19.4: Solve Rational Inequalities

Example $\PageIndex{1}$

Solve and write the solution in interval notation: $\dfrac{x-1}{x+3} \geq 0$

Solution

Step 1. Write the inequality as one quotient on the left and zero on the right.

Our inequality is in this form. $$\dfrac{x-1}{x+3} \geq 0 \nonumber$$

Step 2. Determine the critical points—the points where the rational expression will be zero or undefined.

The rational expression will be zero when the numerator is zero. Since $x-1=0$ when $x=1$, then 1 is a critical point.

The rational expression will be undefined when the denominator is zero. Since $x+3=0$ when $x=-3$, then -3 is a critical point.

The critical points are 1 and -3.

Step 3. Use the critical points to divide the number line into intervals.

The number line is divided into three intervals:

$$(-\infty,-3) \quad (-3,1) \quad (1,\infty) \nonumber$$

Step 4. Test a value in each interval. Above the number line show the sign of each factor of the rational expression in each interval. Below the number line show the sign of the quotient.

To find the sign of each factor in an interval, we choose any point in that interval and use it as a test point. Any point in the interval will give the expression the same sign, so we can choose any point in the interval.

$$\text { Interval }(-\infty,-3) \nonumber$$

The number -4 is in the interval $(-\infty,-3)$. Test $x=-4$ in the expression in the numerator and the denominator.

The numerator:

$$\begin{array}{l} {x-1} \\ {-4-1} \\ {-5} \\ {\text {Negative}} \end{array} \nonumber$$

The denominator:

$$\begin{array}{l} {x+3} \\ {-4+3} \\ {-1} \\ {\text {Negative}} \end{array} \nonumber$$

Above the number line, mark the factor $x-1$ negative and mark the factor $x+3$ negative.

Since a negative divided by a negative is positive, mark the quotient positive in the interval $(-\infty,-3)$.

$$\text {Interval } (-3,1) \nonumber$$

The number 0 is in the interval $(-3,1)$. Test $x=0$.

The numerator:

$$\begin{array}{l} {x-1} \\ {0-1} \\ {-1} \\ {\text {Negative}} \end{array} \nonumber$$

The denominator:

$$\begin{array}{l} {x+3} \\ {0+3} \\ {3} \\ {\text {Positive}} \end{array} \nonumber$$

Above the number line, mark the factor $x-1$ negative and mark $x+3$ positive.

Since a negative divided by a positive is negative, the quotient is marked negative in the interval $(-3,1)$.

$$\text {Interval }(1, \infty) \nonumber$$

The number 2 is in the interval $(1, \infty)$. Test $x=2$.

The numerator:

$$\begin{array}{l} {x-1} \\ {2-1} \\ {1} \\ {\text {Positive}} \end{array} \nonumber$$

The denominator:

$$\begin{array}{l} {x+3} \\ {2+3} \\ {5} \\ {\text {Positive}} \end{array} \nonumber$$

Above the number line, mark the factor $x-1$ positive and mark $x+3$ positive.

Since a positive divided by a positive is positive, mark the quotient positive in the interval $(1, \infty)$.

Step 5. Determine the intervals where the inequality is correct.
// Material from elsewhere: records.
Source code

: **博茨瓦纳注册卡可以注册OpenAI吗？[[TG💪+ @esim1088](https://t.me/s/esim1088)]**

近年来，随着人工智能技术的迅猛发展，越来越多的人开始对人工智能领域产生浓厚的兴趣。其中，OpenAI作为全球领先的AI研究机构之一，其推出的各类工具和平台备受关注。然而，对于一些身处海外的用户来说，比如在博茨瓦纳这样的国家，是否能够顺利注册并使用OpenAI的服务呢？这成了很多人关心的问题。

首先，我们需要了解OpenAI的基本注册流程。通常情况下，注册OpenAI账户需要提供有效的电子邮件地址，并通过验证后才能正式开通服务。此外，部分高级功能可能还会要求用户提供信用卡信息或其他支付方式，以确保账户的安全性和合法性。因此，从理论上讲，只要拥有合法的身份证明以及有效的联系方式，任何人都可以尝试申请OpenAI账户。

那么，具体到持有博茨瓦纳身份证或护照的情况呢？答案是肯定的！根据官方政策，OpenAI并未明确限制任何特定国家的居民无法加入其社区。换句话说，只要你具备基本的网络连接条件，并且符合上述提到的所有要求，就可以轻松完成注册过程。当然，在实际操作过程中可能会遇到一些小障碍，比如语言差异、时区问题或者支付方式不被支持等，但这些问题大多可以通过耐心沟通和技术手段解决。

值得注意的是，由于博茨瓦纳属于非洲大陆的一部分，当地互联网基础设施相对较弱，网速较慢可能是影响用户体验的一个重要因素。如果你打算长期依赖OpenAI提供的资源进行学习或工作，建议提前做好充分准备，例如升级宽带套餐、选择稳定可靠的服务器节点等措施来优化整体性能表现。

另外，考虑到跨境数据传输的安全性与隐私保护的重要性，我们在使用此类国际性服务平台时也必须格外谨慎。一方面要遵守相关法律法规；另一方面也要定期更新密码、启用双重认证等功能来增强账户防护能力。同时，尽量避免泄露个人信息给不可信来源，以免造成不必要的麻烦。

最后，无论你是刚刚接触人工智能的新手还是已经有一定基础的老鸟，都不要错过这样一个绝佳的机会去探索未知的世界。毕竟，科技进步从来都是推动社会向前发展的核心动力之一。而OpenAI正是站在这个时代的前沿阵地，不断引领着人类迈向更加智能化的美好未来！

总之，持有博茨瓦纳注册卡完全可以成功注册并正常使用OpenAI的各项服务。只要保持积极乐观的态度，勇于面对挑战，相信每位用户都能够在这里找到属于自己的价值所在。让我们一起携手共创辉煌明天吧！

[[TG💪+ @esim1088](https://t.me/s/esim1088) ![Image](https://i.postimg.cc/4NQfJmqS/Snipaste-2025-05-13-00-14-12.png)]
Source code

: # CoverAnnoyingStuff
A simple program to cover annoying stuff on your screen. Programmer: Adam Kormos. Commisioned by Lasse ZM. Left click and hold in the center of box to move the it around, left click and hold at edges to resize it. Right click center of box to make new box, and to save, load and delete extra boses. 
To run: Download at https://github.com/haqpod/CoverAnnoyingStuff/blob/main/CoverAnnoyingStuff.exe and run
Write the solution in interval notation.

We want the quotient to be greater than or equal to zero, so the numbers in the intervals $(-\infty,-3)$ and $(1, \infty)$are solutions.

But what about the critical points?

The critical point $x=-3$ makes the denominator 0, so it must be excluded from the solution and we mark it with a parenthesis.

The critical point $x=1$ makes the whole rational expression 0. The inequality requires that the rational expression be greater than or equal to. So, 1 is part of the solution and we will mark it with a bracket.

Recall that when we have a solution made up of more than one interval we use the union symbol, $\cup$, to connect the two intervals. The solution in interval notation is $(-\infty,-3) \cup[1, \infty)$.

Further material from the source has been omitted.